Она вспомнила эту мимолетную встречу еще до свадьбы с Лусеро, и ее лицо омрачилось от неприятных воспоминаний. Дон Варгас прискакал тогда в Гран-Сангре со свадебным подарком.
– Этот жутко уродливый серебряный чайный сервиз пылится без употребления в покоях твоей матери. Разве ты забыл о его подарке?
– У меня как-то из головы вылетело это знаменательное событие, – беспечно отозвался Ник. – Впечатления от войны многое стерли из моей памяти. И про старого дона я напрочь забыл. Дон Энкарнасион, вероятно, расщедрился на серебряную посуду, потому что владеет самыми крупными серебряными рудниками в Чиуауа.
– Я слышала, что он несметно богат.
Ник усмехнулся:
– Что ж, полюбуемся на его дворец.
– Он и твой отец были близкими друзьями, – заметила Мерседес.
Николас почувствовал на себе внимательный, словно изучающий взгляд Мерседес. Проклятье! Здесь он допустил промашку. Невозможно знать всех деталей прошлого Лусеро.
– По-моему, они рассорились много лет тому назад, – заявил он уверенно, и, восстановив в памяти обрывки какой-то истории, рассказанной Лусеро, добавил: – Это произошло из-за супруги Варгаса.
– Из-за доньи Терезы? Так она скончалась давным-давно.
– В молодости она была очень хороша. Очевидно, папаша положил на нее глаз. Я сомневаюсь, что она ответила ему взаимностью, но с тех пор меж друзьями пробежала черная кошка, и они виделись довольно редко.
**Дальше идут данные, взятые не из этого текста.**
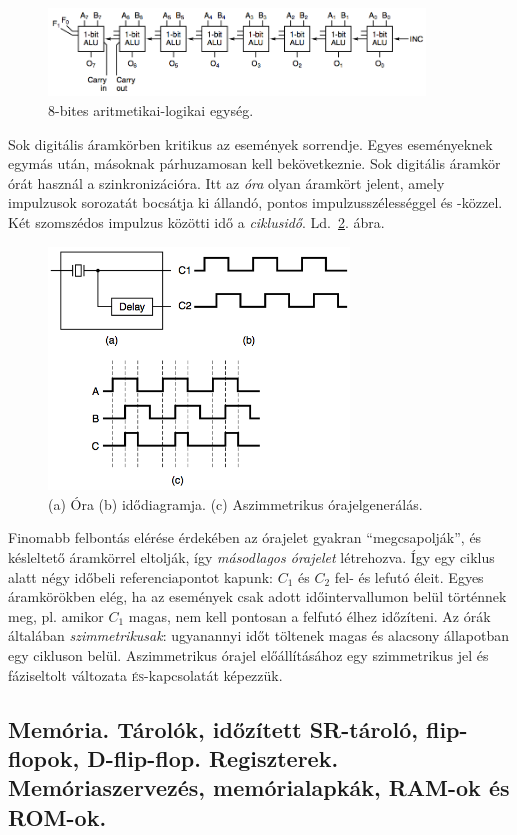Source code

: \documentclass[10pt]{article}
\begin{document}
\begin{figure}[htbp]
	\centering
		\includegraphics[width=10cm]{img/8bitalu}
	\caption{8-bites aritmetikai-logikai egység.\label{fig:8bitalu}}
\end{figure}

Sok digitális áramkörben kritikus az események sorrendje. Egyes eseményeknek egymás után, másoknak párhuzamosan kell bekövetkeznie. Sok digitális áramkör órát használ a szinkronizációra. Itt az \emph{óra} olyan áramkört jelent, amely impulzusok sorozatát bocsátja ki állandó, pontos impulzusszélességgel és -közzel. Két szomszédos impulzus közötti idő a \emph{ciklusidő}. Ld.~\ref{fig:ora}. ábra.

\begin{figure}[htbp]
	\centering
		\includegraphics[width=8cm]{img/ora}
	\caption{(a) Óra (b) idődiagramja. (c) Aszimmetrikus órajelgenerálás.\label{fig:ora}}
\end{figure}

Finomabb felbontás elérése érdekében az órajelet gyakran ``megcsapolják'', és késleltető áramkörrel eltolják, így \emph{másodlagos órajelet} létrehozva. Így egy ciklus alatt négy időbeli referenciapontot kapunk: $C_1$ és $C_2$ fel- és lefutó éleit. Egyes áramkörökben elég, ha az események csak adott időintervallumon belül történnek meg, pl. amikor $C_1$ magas, nem kell pontosan a felfutó élhez időzíteni. Az órák általában \emph{szimmetrikusak}: ugyanannyi időt töltenek magas és alacsony állapotban egy cikluson belül. Aszimmetrikus órajel előállításához egy szimmetrikus jel és fáziseltolt változata \textsc{és}-kapcsolatát képezzük.

\subsection{Memória. Tárolók, időzített SR-tároló, flip-flopok, D-flip-flop. Regiszterek. Memóriaszervezés, memórialapkák, RAM-ok és ROM-ok.}
\end{document}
– Тогда понятно, почему дон Варгас был так угрюм, когда навестил нас, – согласилась Мерседес.
– Он всегда выглядел угрюмым, старым, потасканным козлом. Я удивлен, что он пригласил нас на бал.
– Но ты же не отвечаешь за грешки дона Ансельмо. Может быть, он хочет восстановить прежнюю добрососедскую дружбу между нашими семьями.
– Сомневаюсь. Вероятнее всего, он хочет собрать вокруг себя всех помещиков Соноры и Чиуауа, чтобы они поклонялись ему, как вождю. Он не только глуп и расточителен, как мой папаша, но еще и тщеславен. И за якобы священные права гасиендадо готов пойти под пули хуаристов и потащить на расстрел всех дураков, кто за ним пойдет.